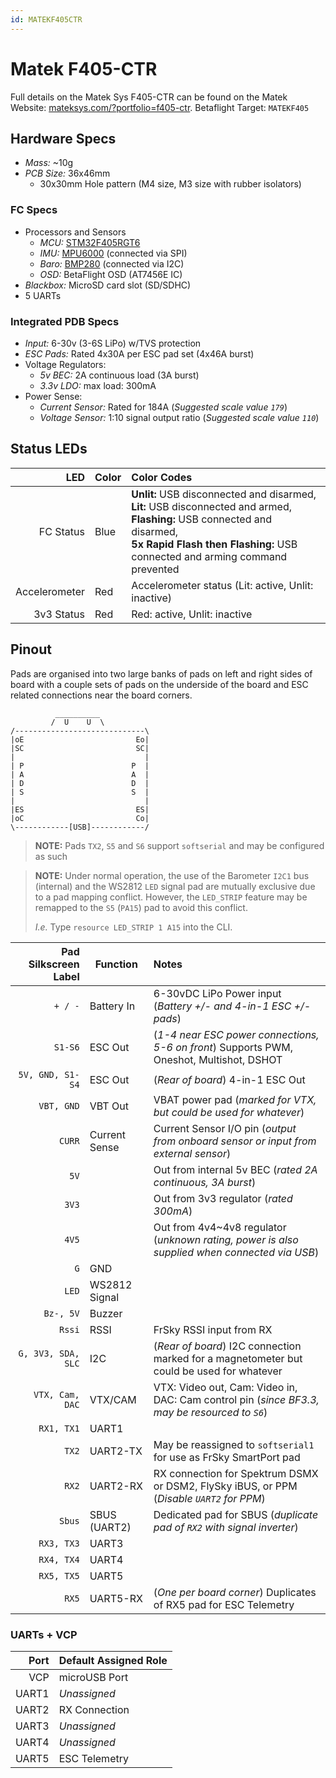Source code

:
 ```yaml
---
id: MATEKF405CTR
---
```


# Matek F405-CTR

Full details on the Matek Sys F405-CTR can be found on the Matek Website: [mateksys.com/?portfolio=f405-ctr](http://www.mateksys.com/?portfolio=f405-ctr). Betaflight Target: `MATEKF405`

## Hardware Specs

- _Mass:_ ~10g
- _PCB Size:_ 36x46mm
  - 30x30mm Hole pattern (M4 size, M3 size with rubber isolators)

### FC Specs

- Processors and Sensors
  - _MCU:_ [STM32F405RGT6](http://www.st.com/content/ccc/resource/technical/document/datasheet/ef/92/76/6d/bb/c2/4f/f7/DM00037051.pdf/files/DM00037051.pdf/jcr:content/translations/en.DM00037051.pdf)
  - _IMU:_ [MPU6000](https://www.invensense.com/wp-content/uploads/2015/02/MPU-6000-Datasheet1.pdf) (connected via SPI)
  - _Baro:_ [BMP280](https://ae-bst.resource.bosch.com/media/_tech/media/datasheets/BST-BMP280-DS001-19.pdf) (connected via I2C)
  - _OSD:_ BetaFlight OSD (AT7456E IC)
- _Blackbox:_ MicroSD card slot (SD/SDHC)
- 5 UARTs

### Integrated PDB Specs

- _Input:_ 6-30v (3-6S LiPo) w/TVS protection
- _ESC Pads:_ Rated 4x30A per ESC pad set (4x46A burst)
- Voltage Regulators:
  - _5v BEC:_ 2A continuous load (3A burst)
  - _3.3v LDO:_ max load: 300mA
- Power Sense:
  - _Current Sensor:_ Rated for 184A (_Suggested scale value `179`_)
  - _Voltage Sensor:_ 1:10 signal output ratio (_Suggested scale value `110`_)

## Status LEDs

|           LED | Color | Color Codes                                                                                                                                                                                                             |
| ------------: | ----- | :---------------------------------------------------------------------------------------------------------------------------------------------------------------------------------------------------------------------- |
|     FC Status | Blue  | **Unlit:** USB disconnected and disarmed, <br/> **Lit:** USB disconnected and armed, <br/> **Flashing:** USB connected and disarmed, <br/> **5x Rapid Flash then Flashing:** USB connected and arming command prevented |
| Accelerometer | Red   | Accelerometer status (Lit: active, Unlit: inactive)                                                                                                                                                                     |
|    3v3 Status | Red   | Red: active, Unlit: inactive                                                                                                                                                                                            |

## Pinout

Pads are organised into two large banks of pads on left and right sides of board with a couple sets of pads on the underside of the board and ESC related connections near the board corners.

```
          __________
         /  U    U  \
/-----------------------------\
|oE                         Eo|
|SC                         SC|
|                             |
| P                        P  |
| A                        A  |
| D                        D  |
| S                        S  |
|                             |
|ES                         ES|
|oC                         Co|
\------------[USB]------------/
```

> **NOTE:** Pads `TX2`, `S5` and `S6` support `softserial` and may be configured as such

> **NOTE:** Under normal operation, the use of the Barometer `I2C1` bus (internal) and the WS2812 `LED` signal pad are mutually exclusive due to a pad mapping conflict. However, the `LED_STRIP` feature may be remapped to the `S5` (`PA15`) pad to avoid this conflict.
>
> _I.e._ Type `resource LED_STRIP 1 A15` into the CLI.

| Pad Silkscreen Label | Function      | Notes                                                                                         |
| -------------------: | ------------- | :-------------------------------------------------------------------------------------------- |
|              `+ / -` | Battery In    | 6-30vDC LiPo Power input (_Battery +/- and 4-in-1 ESC +/- pads_)                              |
|              `S1-S6` | ESC Out       | (_1-4 near ESC power connections, 5-6 on front_) Supports PWM, Oneshot, Multishot, DSHOT      |
|     `5V, GND, S1-S4` | ESC Out       | (_Rear of board_) 4-in-1 ESC Out                                                              |
|           `VBT, GND` | VBT Out       | VBAT power pad (_marked for VTX, but could be used for whatever_)                             |
|               `CURR` | Current Sense | Current Sensor I/O pin (_output from onboard sensor or input from external sensor_)           |
|                 `5V` |               | Out from internal 5v BEC (_rated 2A continuous, 3A burst_)                                    |
|                `3V3` |               | Out from 3v3 regulator (_rated 300mA_)                                                        |
|                `4V5` |               | Out from 4v4~4v8 regulator (_unknown rating, power is also supplied when connected via USB_)  |
|                  `G` | GND           |                                                                                               |
|                `LED` | WS2812 Signal |                                                                                               |
|            `Bz-, 5V` | Buzzer        |                                                                                               |
|               `Rssi` | RSSI          | FrSky RSSI input from RX                                                                      |
|   `G, 3V3, SDA, SLC` | I2C           | (_Rear of board_) I2C connection marked for a magnetometer but could be used for whatever     |
|      `VTX, Cam, DAC` | VTX/CAM       | VTX: Video out, Cam: Video in, DAC: Cam control pin (_since BF3.3, may be resourced to `S6`_) |
|           `RX1, TX1` | UART1         |                                                                                               |
|                `TX2` | UART2-TX      | May be reassigned to `softserial1` for use as FrSky SmartPort pad                             |
|                `RX2` | UART2-RX      | RX connection for Spektrum DSMX or DSM2, FlySky iBUS, or PPM (_Disable `UART2` for PPM_)      |
|               `Sbus` | SBUS (UART2)  | Dedicated pad for SBUS (_duplicate pad of `RX2` with signal inverter_)                        |
|           `RX3, TX3` | UART3         |                                                                                               |
|           `RX4, TX4` | UART4         |                                                                                               |
|           `RX5, TX5` | UART5         |                                                                                               |
|                `RX5` | UART5-RX      | (_One per board corner_) Duplicates of RX5 pad for ESC Telemetry                              |

### UARTs + VCP

|  Port | Default Assigned Role |
| ----: | --------------------- |
|   VCP | microUSB Port         |
| UART1 | _Unassigned_          |
| UART2 | RX Connection         |
| UART3 | _Unassigned_          |
| UART4 | _Unassigned_          |
| UART5 | ESC Telemetry         |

•••••

Go through the material above and output exactly the lines from the one containing "- _ESC Pads:_" through the one containing "LED | Color".

Worked solution:
- _ESC Pads:_ Rated 4x30A per ESC pad set (4x46A burst)
- Voltage Regulators:
  - _5v BEC:_ 2A continuous load (3A burst)
  - _3.3v LDO:_ max load: 300mA
- Power Sense:
  - _Current Sensor:_ Rated for 184A (_Suggested scale value `179`_)
  - _Voltage Sensor:_ 1:10 signal output ratio (_Suggested scale value `110`_)

## Status LEDs

|           LED | Color | Color Codes                                                                                                                                                                                                             |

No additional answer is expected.